Aunque Wu Shuang y los demás son fuertes, es inevitable que haya bajas si no tenemos cuidado.
—Además, no estoy en mi estado óptimo.
No puedo prestar al equipo la Espada de Batalla Escarcha Plateada para que se protejan y para evitar que los dos Expertos Innatos de la Raza del Dios Yang lancen un ataque furtivo.
¡Eso era!
Los ojos de Wang Yi centellearon.
Ya sabía lo que la Venerable Ning Jing quería decir y no pudo evitar encontrarlo divertido.
Pobre Venerable Ning Jing.
¿Acaso no quería solo pedir prestadas las Alas Guardianes?
Podría haberlo dicho directamente.
¿Por qué tenía que dar un rodeo tan grande?
¿Acaso él, Wang Yi, era tan desalmado como para que no le importara la vida y la muerte de los grandes maestros humanos?
Sin embargo, antes de que Wang Yi pudiera hablar, Wu Shuang se levantó de repente, juntó los puños y se inclinó ante la Venerable Ning Jing.
—Señora Venerable, no tiene que preocuparse por nosotros.
—Ante la supervivencia de la raza, estamos dispuestos a luchar por la raza humana, aunque tengamos que morir cien veces.
Aunque Wu Shuang era una mujer, sus palabras eran firmes y rectas.
Como se esperaba de una gran maestra de élite de la raza humana.
Por desgracia, Wu Shuang parecía haber entendido mal.
Wang Yi tampoco tenía ya ninguna prisa.
En cambio, miró a la Venerable Ning Jing con interés.
¡Tos!
En ese momento, la Venerable Ning Jing también estaba un poco avergonzada.
Tosió secamente y le dio una patada a Wu Shuang por debajo de la mesa, indicándole con la mirada que no volviera a hablar.
Luego, dijo con enojo: —Es bueno que tengas esa determinación.
—Sin embargo, es mejor no morir.
Solo viva podrás seguir luchando por la raza humana, ¿no?
Wu Shuang pareció querer decir algo más, pero al ver la mirada de la Venerable Ning Jing, no tuvo más remedio que callarse y asentir.
En ese momento, la Venerable Ning Jing le dijo a Wang Yi: —He quedado en ridículo ante el Compañero Daoísta Wang.
—Es una lástima por esos grandes maestros humanos.
Me pregunto cuántos sobrevivirán a esta batalla.
Wang Yi de verdad que no podía más.
No pudo evitar llevarse una mano a la frente, pero no la delató.
Se limitó a decir con resignación: —La Compañera Daoísta Ning Jing sí que se preocupa por la raza humana.
—Sin embargo, Compañera Daoísta, no tiene por qué preocuparse tanto.

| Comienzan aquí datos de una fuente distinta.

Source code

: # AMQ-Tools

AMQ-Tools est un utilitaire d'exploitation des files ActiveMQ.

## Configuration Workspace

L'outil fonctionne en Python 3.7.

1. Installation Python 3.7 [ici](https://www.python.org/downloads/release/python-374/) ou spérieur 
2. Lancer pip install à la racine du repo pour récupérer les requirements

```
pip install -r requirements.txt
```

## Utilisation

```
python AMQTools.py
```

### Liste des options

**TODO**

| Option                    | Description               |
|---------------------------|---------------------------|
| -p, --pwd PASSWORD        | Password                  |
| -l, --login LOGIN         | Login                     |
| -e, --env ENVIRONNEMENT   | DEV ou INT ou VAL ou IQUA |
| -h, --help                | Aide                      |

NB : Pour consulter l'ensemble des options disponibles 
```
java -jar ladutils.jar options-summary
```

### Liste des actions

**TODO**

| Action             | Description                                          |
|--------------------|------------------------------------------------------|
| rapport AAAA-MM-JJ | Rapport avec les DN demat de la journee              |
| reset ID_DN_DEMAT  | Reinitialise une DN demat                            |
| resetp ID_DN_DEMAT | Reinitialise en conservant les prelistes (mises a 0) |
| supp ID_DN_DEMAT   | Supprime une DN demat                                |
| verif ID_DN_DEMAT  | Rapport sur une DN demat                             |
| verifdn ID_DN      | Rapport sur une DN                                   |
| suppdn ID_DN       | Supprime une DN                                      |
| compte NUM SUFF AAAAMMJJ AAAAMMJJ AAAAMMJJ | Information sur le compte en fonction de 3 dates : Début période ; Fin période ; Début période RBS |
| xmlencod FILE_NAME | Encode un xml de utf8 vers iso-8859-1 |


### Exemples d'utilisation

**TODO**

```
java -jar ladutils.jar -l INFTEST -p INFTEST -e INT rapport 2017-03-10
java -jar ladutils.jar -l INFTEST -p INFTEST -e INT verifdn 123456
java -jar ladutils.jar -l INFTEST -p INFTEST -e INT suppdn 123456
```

Tengo algo que puede garantizar que Wu Shuang y los demás grandes maestros estarán a salvo.
Y dicho esto…
Wang Yi volvió a reírse entre dientes y le dijo a Su Shiya: —Shiya, necesito que me prestes tu horquilla.
Una expresión de confusión brilló en los hermosos y grandes ojos de Su Shiya.
No entendía por qué su horquilla volvía a estar involucrada en el asunto.